# [GIVEN RECORDS]
┄┄┄┄┄┄┄┄┄┄
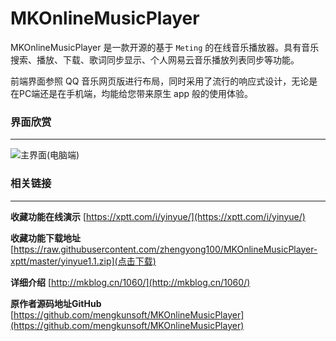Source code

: MKOnlineMusicPlayer
========
MKOnlineMusicPlayer 是一款开源的基于 `Meting` 的在线音乐播放器。具有音乐搜索、播放、下载、歌词同步显示、个人网易云音乐播放列表同步等功能。

前端界面参照 QQ 音乐网页版进行布局，同时采用了流行的响应式设计，无论是在PC端还是在手机端，均能给您带来原生 app 般的使用体验。

### 界面欣赏
-----
![主界面(电脑端)](https://user-images.githubusercontent.com/16880885/30487091-f7b45980-9a64-11e7-9588-8b6b87ac6763.jpg)

### 相关链接
-----
**收藏功能在线演示** [https://xptt.com/i/yinyue/](https://xptt.com/i/yinyue/)

**收藏功能下载地址** [https://raw.githubusercontent.com/zhengyong100/MKOnlineMusicPlayer-xptt/master/yinyue1.1.zip](点击下载)

**详细介绍** [http://mkblog.cn/1060/](http://mkblog.cn/1060/)

**原作者源码地址GitHub** [https://github.com/mengkunsoft/MKOnlineMusicPlayer](https://github.com/mengkunsoft/MKOnlineMusicPlayer)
┄┄┄┄┄┄┄┄┄┄
# [TASK PROMPT]
Show, from the records above, every line that includes "xptt".

# [RESULT]
**收藏功能在线演示** [https://xptt.com/i/yinyue/](https://xptt.com/i/yinyue/)
**收藏功能下载地址** [https://raw.githubusercontent.com/zhengyong100/MKOnlineMusicPlayer-xptt/master/yinyue1.1.zip](点击下载)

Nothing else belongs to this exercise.